**Work task**
Looking at the records below, say how many lines include "July", and add nothing else.

Input data START

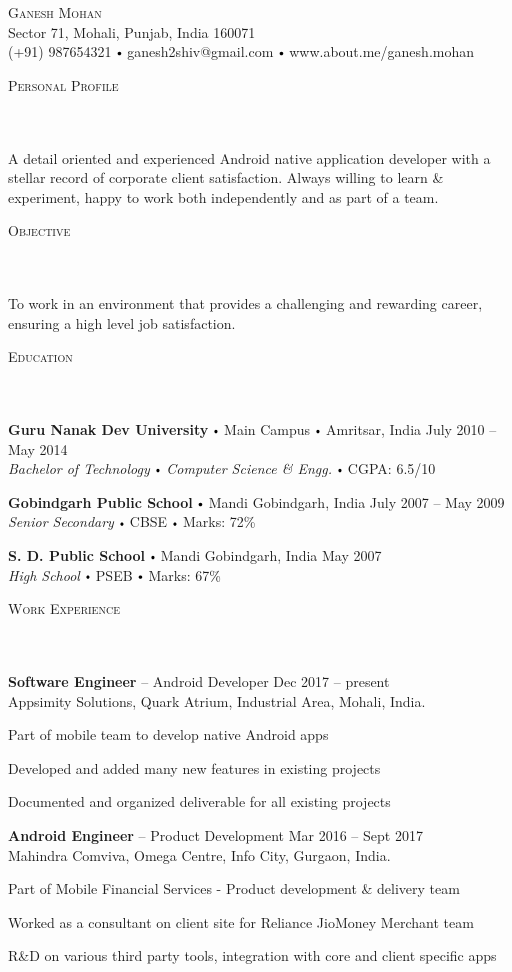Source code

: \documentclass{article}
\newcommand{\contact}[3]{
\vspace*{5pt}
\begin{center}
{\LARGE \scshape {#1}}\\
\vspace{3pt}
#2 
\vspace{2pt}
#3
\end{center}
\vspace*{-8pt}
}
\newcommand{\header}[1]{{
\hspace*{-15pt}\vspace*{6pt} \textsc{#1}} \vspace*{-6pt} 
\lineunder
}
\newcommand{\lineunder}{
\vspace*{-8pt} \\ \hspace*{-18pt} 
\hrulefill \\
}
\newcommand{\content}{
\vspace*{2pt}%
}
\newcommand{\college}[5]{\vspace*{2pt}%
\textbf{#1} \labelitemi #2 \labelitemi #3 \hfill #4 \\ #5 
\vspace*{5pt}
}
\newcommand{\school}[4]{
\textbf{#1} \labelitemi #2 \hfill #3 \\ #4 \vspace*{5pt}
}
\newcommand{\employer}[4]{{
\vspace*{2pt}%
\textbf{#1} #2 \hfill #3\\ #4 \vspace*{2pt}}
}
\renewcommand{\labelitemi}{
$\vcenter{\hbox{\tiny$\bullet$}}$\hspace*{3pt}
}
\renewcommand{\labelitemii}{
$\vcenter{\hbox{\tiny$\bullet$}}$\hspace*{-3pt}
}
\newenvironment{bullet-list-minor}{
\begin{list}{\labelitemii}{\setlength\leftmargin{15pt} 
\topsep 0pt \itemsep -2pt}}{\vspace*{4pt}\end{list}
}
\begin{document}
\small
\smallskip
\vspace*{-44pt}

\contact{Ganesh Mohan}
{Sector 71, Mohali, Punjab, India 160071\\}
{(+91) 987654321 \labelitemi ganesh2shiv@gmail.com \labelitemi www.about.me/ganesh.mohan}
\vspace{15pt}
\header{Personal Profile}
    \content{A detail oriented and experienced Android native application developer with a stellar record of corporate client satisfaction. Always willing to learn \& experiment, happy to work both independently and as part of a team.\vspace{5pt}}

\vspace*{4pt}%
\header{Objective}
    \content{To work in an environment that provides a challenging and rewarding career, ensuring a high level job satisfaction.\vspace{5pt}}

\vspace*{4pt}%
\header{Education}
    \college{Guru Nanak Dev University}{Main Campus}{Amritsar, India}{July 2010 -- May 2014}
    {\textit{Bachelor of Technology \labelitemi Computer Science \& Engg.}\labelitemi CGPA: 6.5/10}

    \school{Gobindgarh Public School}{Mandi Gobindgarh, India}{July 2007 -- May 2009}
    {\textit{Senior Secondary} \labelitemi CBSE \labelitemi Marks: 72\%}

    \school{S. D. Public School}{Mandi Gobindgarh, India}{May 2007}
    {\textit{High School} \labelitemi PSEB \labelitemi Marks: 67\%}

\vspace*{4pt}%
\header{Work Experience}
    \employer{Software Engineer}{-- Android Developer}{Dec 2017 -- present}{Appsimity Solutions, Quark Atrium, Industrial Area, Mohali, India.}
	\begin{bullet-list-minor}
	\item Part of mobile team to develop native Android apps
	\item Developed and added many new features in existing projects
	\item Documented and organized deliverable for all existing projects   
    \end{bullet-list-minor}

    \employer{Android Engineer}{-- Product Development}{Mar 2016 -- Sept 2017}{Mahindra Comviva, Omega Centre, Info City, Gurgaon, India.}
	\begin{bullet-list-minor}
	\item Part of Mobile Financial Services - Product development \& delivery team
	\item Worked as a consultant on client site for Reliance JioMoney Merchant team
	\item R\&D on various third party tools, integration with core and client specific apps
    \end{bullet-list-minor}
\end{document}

Input data END

**Solution**
2